Top of DATA SHOWN

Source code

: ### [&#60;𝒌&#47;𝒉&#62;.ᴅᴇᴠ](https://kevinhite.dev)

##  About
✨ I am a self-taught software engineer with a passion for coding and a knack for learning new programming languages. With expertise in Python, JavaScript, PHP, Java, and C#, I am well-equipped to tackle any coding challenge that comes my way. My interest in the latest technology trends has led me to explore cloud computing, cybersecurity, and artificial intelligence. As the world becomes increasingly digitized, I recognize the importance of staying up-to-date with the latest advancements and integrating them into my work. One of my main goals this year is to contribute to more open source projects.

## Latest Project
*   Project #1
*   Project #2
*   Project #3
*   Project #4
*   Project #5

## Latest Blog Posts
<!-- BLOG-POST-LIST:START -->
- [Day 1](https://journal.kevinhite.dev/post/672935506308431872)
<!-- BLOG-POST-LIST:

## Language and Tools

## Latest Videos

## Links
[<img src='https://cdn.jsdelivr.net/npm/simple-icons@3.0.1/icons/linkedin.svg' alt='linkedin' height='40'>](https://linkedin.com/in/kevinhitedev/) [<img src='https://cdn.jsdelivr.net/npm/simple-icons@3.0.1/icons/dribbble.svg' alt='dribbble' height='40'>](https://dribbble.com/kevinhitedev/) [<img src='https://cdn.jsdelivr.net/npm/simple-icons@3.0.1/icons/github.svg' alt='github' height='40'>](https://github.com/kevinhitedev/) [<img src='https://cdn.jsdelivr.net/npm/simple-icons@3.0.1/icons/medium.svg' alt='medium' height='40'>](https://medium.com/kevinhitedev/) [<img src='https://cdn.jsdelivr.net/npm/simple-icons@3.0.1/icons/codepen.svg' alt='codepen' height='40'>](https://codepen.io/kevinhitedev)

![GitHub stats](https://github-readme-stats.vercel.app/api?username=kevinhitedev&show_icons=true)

Bottom of DATA SHOWN

* **WHAT IS BEING ASKED**:
Scan the records above for the string "github", and copy every line where it turns up.

* **RESPONSE FOR THIS EXERCISE**:
[<img src='https://cdn.jsdelivr.net/npm/simple-icons@3.0.1/icons/linkedin.svg' alt='linkedin' height='40'>](https://linkedin.com/in/kevinhitedev/) [<img src='https://cdn.jsdelivr.net/npm/simple-icons@3.0.1/icons/dribbble.svg' alt='dribbble' height='40'>](https://dribbble.com/kevinhitedev/) [<img src='https://cdn.jsdelivr.net/npm/simple-icons@3.0.1/icons/github.svg' alt='github' height='40'>](https://github.com/kevinhitedev/) [<img src='https://cdn.jsdelivr.net/npm/simple-icons@3.0.1/icons/medium.svg' alt='medium' height='40'>](https://medium.com/kevinhitedev/) [<img src='https://cdn.jsdelivr.net/npm/simple-icons@3.0.1/icons/codepen.svg' alt='codepen' height='40'>](https://codepen.io/kevinhitedev)
![GitHub stats](https://github-readme-stats.vercel.app/api?username=kevinhitedev&show_icons=true)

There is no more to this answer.